Echantillon et population : comprendre la notion de représentativité

La tâche initiale est simple. Il s’agit de proposer aux élèves de faire une moyenne arithmétique des âges des personnes dans la classe (élèves et professeur).

S’il y a 20 élèves de 16 ans et un professeur de 40 ans, la moyenne sera d’à peu près 17 ans.

Ensuite, un questionnement est proposé aux élèves : ce résultat est-il représentatif de la population nationale belge, par exemple ?

A ce stade, les notions de population et d’échantillon peuvent être introduites. L’échantillon observé (ici, la classe) n’est pas représentatif de la population belge au niveau de l’âge.
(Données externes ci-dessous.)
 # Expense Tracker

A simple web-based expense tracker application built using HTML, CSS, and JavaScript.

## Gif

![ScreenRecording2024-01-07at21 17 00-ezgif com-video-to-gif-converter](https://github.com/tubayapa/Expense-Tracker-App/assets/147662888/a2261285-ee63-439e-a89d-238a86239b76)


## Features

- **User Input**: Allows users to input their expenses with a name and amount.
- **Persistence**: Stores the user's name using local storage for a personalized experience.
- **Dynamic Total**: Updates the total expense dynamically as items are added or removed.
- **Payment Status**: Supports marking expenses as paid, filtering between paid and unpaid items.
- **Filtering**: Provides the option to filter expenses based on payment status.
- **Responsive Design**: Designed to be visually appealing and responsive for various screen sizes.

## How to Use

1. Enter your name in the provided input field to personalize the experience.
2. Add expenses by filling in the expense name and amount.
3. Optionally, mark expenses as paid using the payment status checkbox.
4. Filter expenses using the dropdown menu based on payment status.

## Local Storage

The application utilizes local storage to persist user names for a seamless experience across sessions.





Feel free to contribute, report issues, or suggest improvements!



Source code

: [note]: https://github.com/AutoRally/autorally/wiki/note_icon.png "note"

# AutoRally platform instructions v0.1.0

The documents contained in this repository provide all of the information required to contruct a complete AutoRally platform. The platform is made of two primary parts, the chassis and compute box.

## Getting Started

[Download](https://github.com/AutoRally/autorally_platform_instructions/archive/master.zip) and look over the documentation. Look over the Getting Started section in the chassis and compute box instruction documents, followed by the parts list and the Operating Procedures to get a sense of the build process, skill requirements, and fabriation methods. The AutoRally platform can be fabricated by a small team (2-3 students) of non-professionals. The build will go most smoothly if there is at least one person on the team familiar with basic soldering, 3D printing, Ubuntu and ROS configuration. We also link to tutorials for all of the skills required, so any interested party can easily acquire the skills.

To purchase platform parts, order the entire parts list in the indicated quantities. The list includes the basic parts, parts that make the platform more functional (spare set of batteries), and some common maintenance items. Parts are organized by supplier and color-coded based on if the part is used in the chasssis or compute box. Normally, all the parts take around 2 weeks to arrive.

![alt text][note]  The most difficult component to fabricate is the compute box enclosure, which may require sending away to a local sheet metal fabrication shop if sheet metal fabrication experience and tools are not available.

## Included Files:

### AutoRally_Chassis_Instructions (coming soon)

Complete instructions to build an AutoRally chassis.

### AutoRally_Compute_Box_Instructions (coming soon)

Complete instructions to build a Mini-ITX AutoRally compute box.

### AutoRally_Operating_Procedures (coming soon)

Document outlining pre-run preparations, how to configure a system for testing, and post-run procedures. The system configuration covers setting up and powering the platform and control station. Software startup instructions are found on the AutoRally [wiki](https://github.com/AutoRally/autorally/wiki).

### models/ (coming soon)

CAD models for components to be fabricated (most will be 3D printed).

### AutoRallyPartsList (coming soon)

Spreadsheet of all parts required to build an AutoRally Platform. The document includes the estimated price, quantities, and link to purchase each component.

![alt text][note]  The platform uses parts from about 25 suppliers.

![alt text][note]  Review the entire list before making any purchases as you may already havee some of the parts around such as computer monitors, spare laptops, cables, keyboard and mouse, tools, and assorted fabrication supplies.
Or, lorsqu’un échantillon n’est pas représentatif, j’ai pu observer que mes étudiants, notamment, remettent rapidement en cause sa taille : « il aurait fallu observer une plus grande quantité d’individus ». C’est une bonne chose, et en même temps, nous voyons ici que ce n’est pas tout : nous pourrions en effet observer toutes les classes de toutes les écoles secondaires, cela ne nous donnerait pas pour autant une idée de la moyenne d’âge de la population nationale belge. Autrement dit, il n’est pas question que de la quantité d’individus dans l’échantillon, mais du fait qu’il représente ou non correctement la population que l’on veut observer.

On peut mentionner la « méthode des quotas » utilisée dans les recensions et enquêtes par sondages, basées en partie sur cette notion. Cette répartition est néanmoins arbitraire dans la mesure où elle postule que des caractéristiques comme l’âge et le sexe, notamment, sont des catégories premières pour permettre de comprendre le social, mais c’est une autre question. Un lecteur me fait remarquer à raison son désaccord avec cette dernière affirmation : « La pertinence des quotas utilisés dépend de la variable que l’on cherche à observer et on suppose surtout que cette dernière est fortement liées aux quotas ». Sans entrer dans les détails et de façon un peu caricaturale, cette manière d’opérer en sciences sociales est néanmoins remise en cause, notamment par Pierre Mercklé dans Sociologie des réseaux sociaux, dans la mesure où il estime que les catégories telles que l’âge, le sexe et d’autres caractéristiques individuelles que l’on utilise pour catégoriser les gens ne font au final que s’auto-conforter comme catégories d’analyse, alors que les interactions entre les individus sont plus significatives pour expliquer et comprendre les comportements. Ceci peut bien entendu faire l’objet d’un débat, mais il s’agit déjà de nuances complexes.

On constate par ailleurs que l’observation dépend de ce que l’on veut observer.

Si on avait voulu observer la moyenne d’âge des élèves de 5e secondaire dans l’école, cela ne posait pas autant problème de prendre une classe au hasard et de la considérer comme un échantillon représentatif de la population.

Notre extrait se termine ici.